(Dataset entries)
*** Begin section ***

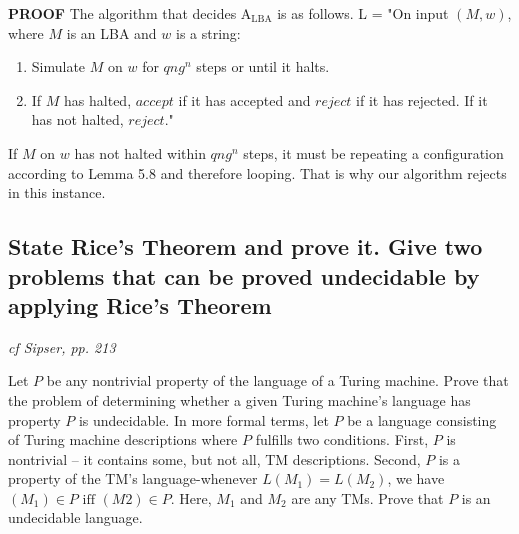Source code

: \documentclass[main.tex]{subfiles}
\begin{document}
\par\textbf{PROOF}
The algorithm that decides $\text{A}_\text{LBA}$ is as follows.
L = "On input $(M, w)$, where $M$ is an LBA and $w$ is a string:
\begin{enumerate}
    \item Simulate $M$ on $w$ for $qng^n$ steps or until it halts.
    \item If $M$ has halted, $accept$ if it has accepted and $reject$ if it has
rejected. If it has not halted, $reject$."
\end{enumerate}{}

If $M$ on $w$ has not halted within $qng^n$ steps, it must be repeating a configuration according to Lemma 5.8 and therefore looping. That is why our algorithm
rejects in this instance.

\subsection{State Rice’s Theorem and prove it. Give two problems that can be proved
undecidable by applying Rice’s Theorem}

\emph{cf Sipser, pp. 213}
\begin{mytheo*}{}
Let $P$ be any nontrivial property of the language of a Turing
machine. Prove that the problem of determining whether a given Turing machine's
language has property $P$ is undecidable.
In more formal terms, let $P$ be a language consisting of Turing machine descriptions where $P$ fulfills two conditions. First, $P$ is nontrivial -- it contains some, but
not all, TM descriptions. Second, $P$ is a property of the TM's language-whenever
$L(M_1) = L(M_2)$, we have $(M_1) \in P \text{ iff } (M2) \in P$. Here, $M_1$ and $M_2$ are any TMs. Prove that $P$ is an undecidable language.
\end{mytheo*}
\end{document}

*** End section ***
*** Begin section ***

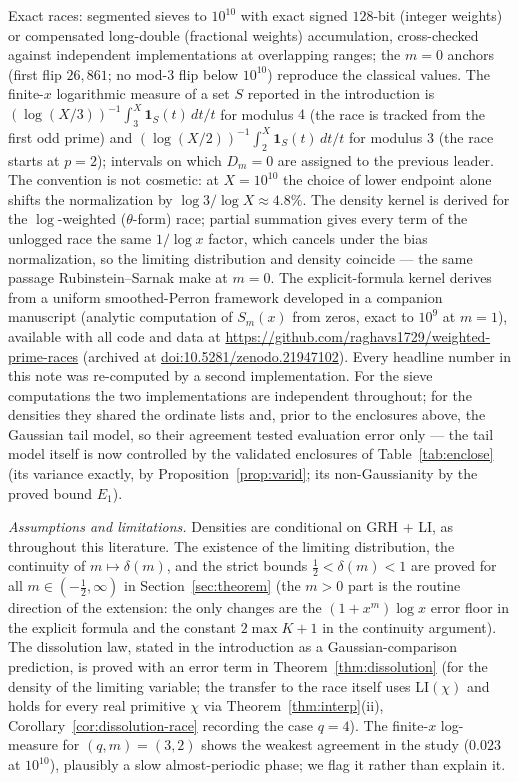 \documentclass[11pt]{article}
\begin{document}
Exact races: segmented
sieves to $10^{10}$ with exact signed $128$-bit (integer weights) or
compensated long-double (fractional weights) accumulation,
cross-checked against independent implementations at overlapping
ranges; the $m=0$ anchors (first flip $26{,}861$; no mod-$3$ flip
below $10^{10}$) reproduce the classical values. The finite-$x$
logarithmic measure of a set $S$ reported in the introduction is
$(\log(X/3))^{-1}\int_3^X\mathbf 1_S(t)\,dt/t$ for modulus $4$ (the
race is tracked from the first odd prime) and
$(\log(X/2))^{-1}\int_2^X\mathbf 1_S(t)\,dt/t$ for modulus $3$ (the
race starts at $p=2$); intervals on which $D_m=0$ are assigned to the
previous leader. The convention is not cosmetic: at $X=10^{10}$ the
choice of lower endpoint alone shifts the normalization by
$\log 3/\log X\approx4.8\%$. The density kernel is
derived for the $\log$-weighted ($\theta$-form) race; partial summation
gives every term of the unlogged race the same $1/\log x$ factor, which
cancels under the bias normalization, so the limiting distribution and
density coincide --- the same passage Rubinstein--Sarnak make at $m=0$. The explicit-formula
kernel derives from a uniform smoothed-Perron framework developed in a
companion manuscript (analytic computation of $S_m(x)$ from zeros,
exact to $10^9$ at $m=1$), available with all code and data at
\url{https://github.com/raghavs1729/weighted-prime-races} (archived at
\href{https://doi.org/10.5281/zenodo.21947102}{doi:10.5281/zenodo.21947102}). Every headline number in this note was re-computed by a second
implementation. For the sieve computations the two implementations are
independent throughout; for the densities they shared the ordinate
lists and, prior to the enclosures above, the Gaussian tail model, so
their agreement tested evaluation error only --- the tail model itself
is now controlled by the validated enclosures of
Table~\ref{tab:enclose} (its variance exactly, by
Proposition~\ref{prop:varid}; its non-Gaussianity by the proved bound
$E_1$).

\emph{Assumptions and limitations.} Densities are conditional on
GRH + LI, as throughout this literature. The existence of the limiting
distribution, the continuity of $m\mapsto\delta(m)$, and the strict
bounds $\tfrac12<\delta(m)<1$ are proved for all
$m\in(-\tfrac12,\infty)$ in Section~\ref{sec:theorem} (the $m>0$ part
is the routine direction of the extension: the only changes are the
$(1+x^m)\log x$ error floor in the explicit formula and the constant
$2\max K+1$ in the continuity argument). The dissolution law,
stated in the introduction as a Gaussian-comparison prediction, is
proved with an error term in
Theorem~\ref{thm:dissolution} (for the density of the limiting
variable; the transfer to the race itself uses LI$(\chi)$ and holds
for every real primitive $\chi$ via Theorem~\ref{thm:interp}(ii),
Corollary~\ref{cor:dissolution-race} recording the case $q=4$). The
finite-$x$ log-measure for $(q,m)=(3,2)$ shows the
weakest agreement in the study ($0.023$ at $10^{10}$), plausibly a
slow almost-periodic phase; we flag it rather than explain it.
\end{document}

*** End section ***

ASSIGNED TASK. Here the output must be the lines above from the line with "density coincide --- the" to the line with "distribution, the continuity", both included, duplicated word for word and nothing else.

EXERCISE RESPONSE.
density coincide --- the same passage Rubinstein--Sarnak make at $m=0$. The explicit-formula
kernel derives from a uniform smoothed-Perron framework developed in a
companion manuscript (analytic computation of $S_m(x)$ from zeros,
exact to $10^9$ at $m=1$), available with all code and data at
\url{https://github.com/raghavs1729/weighted-prime-races} (archived at
\href{https://doi.org/10.5281/zenodo.21947102}{doi:10.5281/zenodo.21947102}). Every headline number in this note was re-computed by a second
implementation. For the sieve computations the two implementations are
independent throughout; for the densities they shared the ordinate
lists and, prior to the enclosures above, the Gaussian tail model, so
their agreement tested evaluation error only --- the tail model itself
is now controlled by the validated enclosures of
Table~\ref{tab:enclose} (its variance exactly, by
Proposition~\ref{prop:varid}; its non-Gaussianity by the proved bound
$E_1$).

\emph{Assumptions and limitations.} Densities are conditional on
GRH + LI, as throughout this literature. The existence of the limiting
distribution, the continuity of $m\mapsto\delta(m)$, and the strict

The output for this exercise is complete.